Eine ganz scharfe Trennung zwischen den hier in diesem Artikel aufgeführten Kategorien ist selten praktikabel. Gerade die Kategorie des Netzwerkes überschneidet sich zu großen Teilen mit der des Arbeitens. Aber auch aus den Spielen oder den andere Apps kann ich oft kleine Anregungen in meine Arbeit übernehmen.

Wie bspw. Junaio, Layar, Wikitude, etc…

Screenshot02-2015_Junaio

Screenshot02-2015_Junaio

Allerdings ist festzuhalten, dass konzentriertes und wertschöpfendes Arbeiten für mich im Zug nur selten möglich ist. Dazu ist der Zug zu voll und oft einfach auch zu laut. Ein paar Mal kam es schon vor, dass ich verschiedene Texte auf die Sitze vor mir (Vierersitz, kein ganzer Wagen ;)) ausbreiten konnte und mit aufgeklappten Laptop tatsächlich etwas erarbeiten konnte. Leider sitze ich den größten Teil meiner Pendelzeit in Wagen, in denen jeder Platz besetzt ist. Der Luxus, Texte auf freie Sitze vor mir zu legen, ergibt sich selten. Auch wenn Pendler kaum bis gar nicht miteinander reden (im Gegensatz zu schnatternden Nachmittags- und Wochenendreisenden) ist es für mich im Zug ungemütlich laut, um über einen längeren Zeitraum konzentriert arbeiten zu können. Das Klappern der Tastaturen einzelner Laptops, Schnarchgeräusche, ständiges Aus- und Anziehen zu den allen 5-10 minütigen Haltestellen, dumpf erklingende Musik aus den schlecht isolierten Kopfhörern, … Geräusche nehme ich früh morgens anscheinend intensiver wahr.
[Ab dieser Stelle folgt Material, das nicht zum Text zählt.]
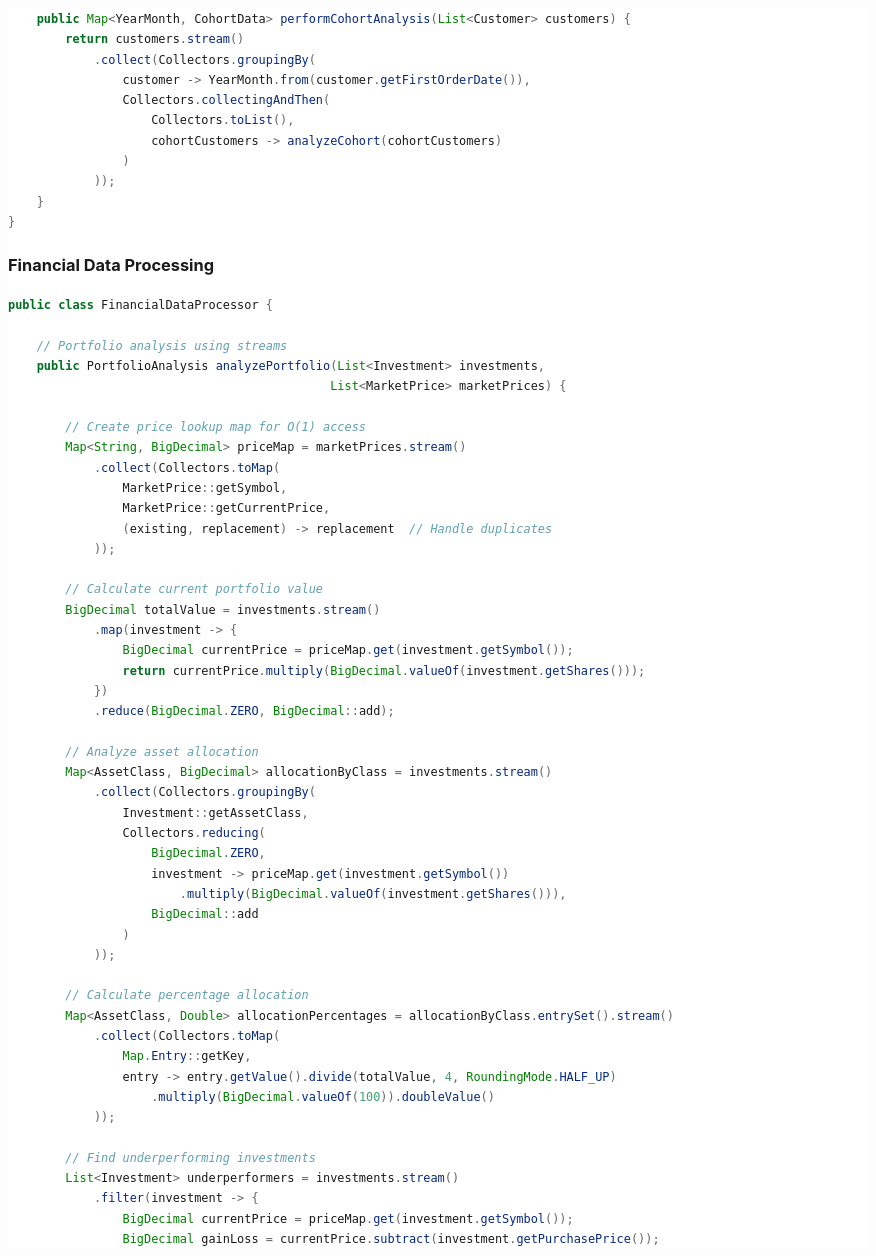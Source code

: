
 ```java
    public Map<YearMonth, CohortData> performCohortAnalysis(List<Customer> customers) {
        return customers.stream()
            .collect(Collectors.groupingBy(
                customer -> YearMonth.from(customer.getFirstOrderDate()),
                Collectors.collectingAndThen(
                    Collectors.toList(),
                    cohortCustomers -> analyzeCohort(cohortCustomers)
                )
            ));
    }
}
```

### **Financial Data Processing**

```java
public class FinancialDataProcessor {
    
    // Portfolio analysis using streams
    public PortfolioAnalysis analyzePortfolio(List<Investment> investments, 
                                             List<MarketPrice> marketPrices) {
        
        // Create price lookup map for O(1) access
        Map<String, BigDecimal> priceMap = marketPrices.stream()
            .collect(Collectors.toMap(
                MarketPrice::getSymbol,
                MarketPrice::getCurrentPrice,
                (existing, replacement) -> replacement  // Handle duplicates
            ));
        
        // Calculate current portfolio value
        BigDecimal totalValue = investments.stream()
            .map(investment -> {
                BigDecimal currentPrice = priceMap.get(investment.getSymbol());
                return currentPrice.multiply(BigDecimal.valueOf(investment.getShares()));
            })
            .reduce(BigDecimal.ZERO, BigDecimal::add);
        
        // Analyze asset allocation
        Map<AssetClass, BigDecimal> allocationByClass = investments.stream()
            .collect(Collectors.groupingBy(
                Investment::getAssetClass,
                Collectors.reducing(
                    BigDecimal.ZERO,
                    investment -> priceMap.get(investment.getSymbol())
                        .multiply(BigDecimal.valueOf(investment.getShares())),
                    BigDecimal::add
                )
            ));
        
        // Calculate percentage allocation
        Map<AssetClass, Double> allocationPercentages = allocationByClass.entrySet().stream()
            .collect(Collectors.toMap(
                Map.Entry::getKey,
                entry -> entry.getValue().divide(totalValue, 4, RoundingMode.HALF_UP)
                    .multiply(BigDecimal.valueOf(100)).doubleValue()
            ));
        
        // Find underperforming investments
        List<Investment> underperformers = investments.stream()
            .filter(investment -> {
                BigDecimal currentPrice = priceMap.get(investment.getSymbol());
                BigDecimal gainLoss = currentPrice.subtract(investment.getPurchasePrice());
```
  • P.S. ich kenne bis heute nicht die Namen aller Stationen, an denen ich jeden Tag vorbei fahre 😉
  • P.P.S. Die Idee, Grußkarten zum Versenden vorzubereiten, wie auf den Blog der Karrierebibel vorgeschlagen wird, muss ich demnächst mal ausprobieren und vl. in mein Repertoire mit einbauen.